··· DATA SECTION

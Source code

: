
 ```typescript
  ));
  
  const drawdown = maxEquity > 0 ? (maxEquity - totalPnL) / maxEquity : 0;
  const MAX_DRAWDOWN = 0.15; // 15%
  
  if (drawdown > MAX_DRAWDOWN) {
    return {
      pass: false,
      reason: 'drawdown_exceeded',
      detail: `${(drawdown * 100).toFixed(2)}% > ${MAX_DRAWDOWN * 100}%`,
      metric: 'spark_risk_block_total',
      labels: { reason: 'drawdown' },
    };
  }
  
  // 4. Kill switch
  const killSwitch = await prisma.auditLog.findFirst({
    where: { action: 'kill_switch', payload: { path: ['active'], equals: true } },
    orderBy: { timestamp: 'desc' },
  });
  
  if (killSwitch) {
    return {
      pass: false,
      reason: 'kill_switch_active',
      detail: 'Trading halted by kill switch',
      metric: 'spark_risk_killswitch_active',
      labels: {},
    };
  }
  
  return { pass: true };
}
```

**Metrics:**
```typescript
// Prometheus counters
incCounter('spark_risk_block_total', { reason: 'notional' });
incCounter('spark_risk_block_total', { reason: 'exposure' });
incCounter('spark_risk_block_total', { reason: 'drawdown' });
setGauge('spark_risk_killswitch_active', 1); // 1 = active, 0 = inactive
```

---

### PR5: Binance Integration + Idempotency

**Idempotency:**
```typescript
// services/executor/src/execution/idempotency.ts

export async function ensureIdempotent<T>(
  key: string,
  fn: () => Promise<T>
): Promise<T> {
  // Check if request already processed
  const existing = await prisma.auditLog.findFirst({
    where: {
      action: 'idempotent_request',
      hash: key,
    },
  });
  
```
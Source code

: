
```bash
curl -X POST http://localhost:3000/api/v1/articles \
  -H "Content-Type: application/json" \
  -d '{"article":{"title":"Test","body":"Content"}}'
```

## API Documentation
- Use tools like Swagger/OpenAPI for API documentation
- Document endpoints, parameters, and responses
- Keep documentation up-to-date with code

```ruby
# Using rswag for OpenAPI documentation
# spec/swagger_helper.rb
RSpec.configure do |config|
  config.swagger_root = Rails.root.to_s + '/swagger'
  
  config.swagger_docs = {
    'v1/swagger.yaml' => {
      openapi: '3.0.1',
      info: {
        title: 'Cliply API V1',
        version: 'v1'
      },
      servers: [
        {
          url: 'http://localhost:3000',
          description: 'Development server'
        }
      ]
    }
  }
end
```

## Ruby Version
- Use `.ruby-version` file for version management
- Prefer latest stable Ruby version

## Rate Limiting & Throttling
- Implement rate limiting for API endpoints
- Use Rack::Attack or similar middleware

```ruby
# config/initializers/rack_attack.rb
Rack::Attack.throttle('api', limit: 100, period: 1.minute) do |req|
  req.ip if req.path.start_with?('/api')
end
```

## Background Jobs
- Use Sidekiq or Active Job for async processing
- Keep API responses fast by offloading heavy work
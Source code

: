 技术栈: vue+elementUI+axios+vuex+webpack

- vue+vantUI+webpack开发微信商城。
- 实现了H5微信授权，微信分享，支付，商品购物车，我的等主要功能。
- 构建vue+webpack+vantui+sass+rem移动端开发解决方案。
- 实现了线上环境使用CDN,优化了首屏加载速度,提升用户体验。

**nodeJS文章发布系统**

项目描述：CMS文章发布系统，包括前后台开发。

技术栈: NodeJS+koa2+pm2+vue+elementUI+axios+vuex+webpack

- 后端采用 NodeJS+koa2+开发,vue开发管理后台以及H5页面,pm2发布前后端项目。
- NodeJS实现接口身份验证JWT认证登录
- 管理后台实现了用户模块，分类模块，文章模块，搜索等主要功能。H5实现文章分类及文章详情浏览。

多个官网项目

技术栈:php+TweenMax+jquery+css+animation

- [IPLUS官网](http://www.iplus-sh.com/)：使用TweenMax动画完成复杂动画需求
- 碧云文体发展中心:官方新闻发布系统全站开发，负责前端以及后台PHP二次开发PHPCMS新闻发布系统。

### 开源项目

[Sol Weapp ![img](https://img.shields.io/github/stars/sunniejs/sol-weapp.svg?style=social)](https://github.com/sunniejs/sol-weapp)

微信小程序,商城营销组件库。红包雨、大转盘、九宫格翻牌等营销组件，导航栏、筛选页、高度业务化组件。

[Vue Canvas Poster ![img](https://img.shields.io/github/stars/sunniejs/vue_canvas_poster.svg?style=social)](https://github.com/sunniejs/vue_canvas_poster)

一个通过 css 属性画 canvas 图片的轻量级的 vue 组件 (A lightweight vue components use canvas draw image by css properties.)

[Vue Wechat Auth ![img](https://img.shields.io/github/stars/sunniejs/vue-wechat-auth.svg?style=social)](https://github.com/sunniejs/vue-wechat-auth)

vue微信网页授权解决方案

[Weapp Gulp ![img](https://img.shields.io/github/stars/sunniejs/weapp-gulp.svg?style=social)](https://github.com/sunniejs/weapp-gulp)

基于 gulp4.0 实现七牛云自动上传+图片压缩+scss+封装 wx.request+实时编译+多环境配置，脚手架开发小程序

······

All lines in the records with the string "true" should be copied out.

    where: { action: 'kill_switch', payload: { path: ['active'], equals: true } },
  return { pass: true };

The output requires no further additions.